U.S. immigration application forms are very easy to obtain. You should not have to pay anyone for them. They are all created by the U.S. government; usually either U.S. Citizenship and Immigration Services (USCIS) or the U.S. State Department (DOS) or one of its overseas consulates. Most immigration forms are available for free download at the website of the relevant U.S. government agency.
However, you do want to make sure you are using the latest version of the relevant form. U.S. immigration authorities revise these forms often. Even if you start out with the right version, by the time you’re done preparing all the supporting documents and are ready to submit your application, chances are the form will have gone out of date. In that situation, the government could refuse to accept your application, and will send it back to you to do over.
The main sources for immigration application forms are:
• U.S. Citizenship and Immigration Services, by either visiting one of its local offices (though you will probably have to make an appointment first); through its website, www.uscis.gov/forms (search or scroll down until you find the form you need—they are usually identified by numbers); or by calling 800-870-3676, and
• the U.S. State Department, through the Forms page of its website.
Visiting your local USCIS office requires advance planning. There are a few times when you might wish to visit a USCIS office in person, for example, to pick up local forms or ask about delays. However, to reduce the long lines, the agency has established a program called “InfoPass,” requiring visitors to make appointments before they arrive. Check the USCIS website (www.uscis.gov; click “Make an Appointment”) before you go.
Some offices may allow walk-ins if there’s space, but don’t count on this. Appointments can be made only through the Internet. You’ll need a computer with a printer, so that you’ll have the required printout of your appointment notice when you visit. (Also, be sure to bring photo identification and any paperwork associated with your immigration case to your appointment.)

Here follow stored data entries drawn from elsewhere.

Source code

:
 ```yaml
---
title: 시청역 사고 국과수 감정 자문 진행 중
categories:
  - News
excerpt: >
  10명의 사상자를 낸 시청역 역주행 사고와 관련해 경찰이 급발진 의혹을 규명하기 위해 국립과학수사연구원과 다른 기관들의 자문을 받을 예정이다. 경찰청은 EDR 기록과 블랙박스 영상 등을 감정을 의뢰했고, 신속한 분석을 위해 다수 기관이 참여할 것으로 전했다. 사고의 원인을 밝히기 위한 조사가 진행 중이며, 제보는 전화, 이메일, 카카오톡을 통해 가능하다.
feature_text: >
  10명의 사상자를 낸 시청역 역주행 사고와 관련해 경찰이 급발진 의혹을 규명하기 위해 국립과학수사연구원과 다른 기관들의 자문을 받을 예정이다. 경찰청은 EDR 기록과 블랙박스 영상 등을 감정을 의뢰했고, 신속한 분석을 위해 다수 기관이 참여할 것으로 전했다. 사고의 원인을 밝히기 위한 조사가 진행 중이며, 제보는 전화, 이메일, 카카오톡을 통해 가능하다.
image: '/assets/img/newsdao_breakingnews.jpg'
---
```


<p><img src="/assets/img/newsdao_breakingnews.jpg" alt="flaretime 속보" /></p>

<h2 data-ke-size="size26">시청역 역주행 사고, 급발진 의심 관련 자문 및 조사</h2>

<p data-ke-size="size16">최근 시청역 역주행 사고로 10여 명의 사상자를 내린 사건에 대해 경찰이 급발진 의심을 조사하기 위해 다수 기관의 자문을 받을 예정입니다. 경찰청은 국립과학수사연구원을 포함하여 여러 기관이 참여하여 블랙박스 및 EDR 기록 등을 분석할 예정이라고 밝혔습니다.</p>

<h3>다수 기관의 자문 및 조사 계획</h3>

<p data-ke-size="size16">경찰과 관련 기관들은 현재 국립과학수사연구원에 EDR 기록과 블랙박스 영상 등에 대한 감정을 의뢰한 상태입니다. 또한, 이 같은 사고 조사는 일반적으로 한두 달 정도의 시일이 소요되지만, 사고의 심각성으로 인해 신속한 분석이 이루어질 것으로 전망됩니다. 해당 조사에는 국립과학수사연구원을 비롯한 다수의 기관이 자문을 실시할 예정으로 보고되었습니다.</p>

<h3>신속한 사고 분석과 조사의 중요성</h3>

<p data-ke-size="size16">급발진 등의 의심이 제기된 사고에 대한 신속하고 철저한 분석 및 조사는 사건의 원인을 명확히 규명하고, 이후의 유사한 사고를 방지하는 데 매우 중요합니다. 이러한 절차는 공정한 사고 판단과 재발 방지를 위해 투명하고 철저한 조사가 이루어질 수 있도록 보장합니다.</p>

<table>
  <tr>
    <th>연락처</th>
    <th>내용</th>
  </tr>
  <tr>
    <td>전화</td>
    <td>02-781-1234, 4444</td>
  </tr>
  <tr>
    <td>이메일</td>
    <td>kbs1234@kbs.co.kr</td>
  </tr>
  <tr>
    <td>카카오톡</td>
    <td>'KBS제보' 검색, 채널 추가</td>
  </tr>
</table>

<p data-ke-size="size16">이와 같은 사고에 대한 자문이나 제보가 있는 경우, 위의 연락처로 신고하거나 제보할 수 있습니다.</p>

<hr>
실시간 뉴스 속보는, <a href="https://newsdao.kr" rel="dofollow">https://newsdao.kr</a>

Immigration application fees, like the forms, change regularly. And most USCIS and consular applications require fees to accompany them. Failure to include the proper fee will result in your application being returned to you. For up-to-date fees for U.S. filings (even USCIS forms sometimes print out-of-date fees) check the USCIS website at www.uscis.gov/forms. You’ll find a complete fee table, arranged by form number. Alternately, you could call the USCIS information line at 800-375-5283.
For up-to-date fees for consular filings, check the State Department’s Fees for Visa Services page. This information may also be accessed through the U.S. State Department’s Visa Services office, at 202-663-1225. The fee can be paid in dollars or in the local currency, at the current exchange rate.
There will be other expenses. If you’re trying to figure out how much to budget for this process, don’t forget the costs of required items other than the fees, such as photos, the medical exam, and having documents translated or notarized.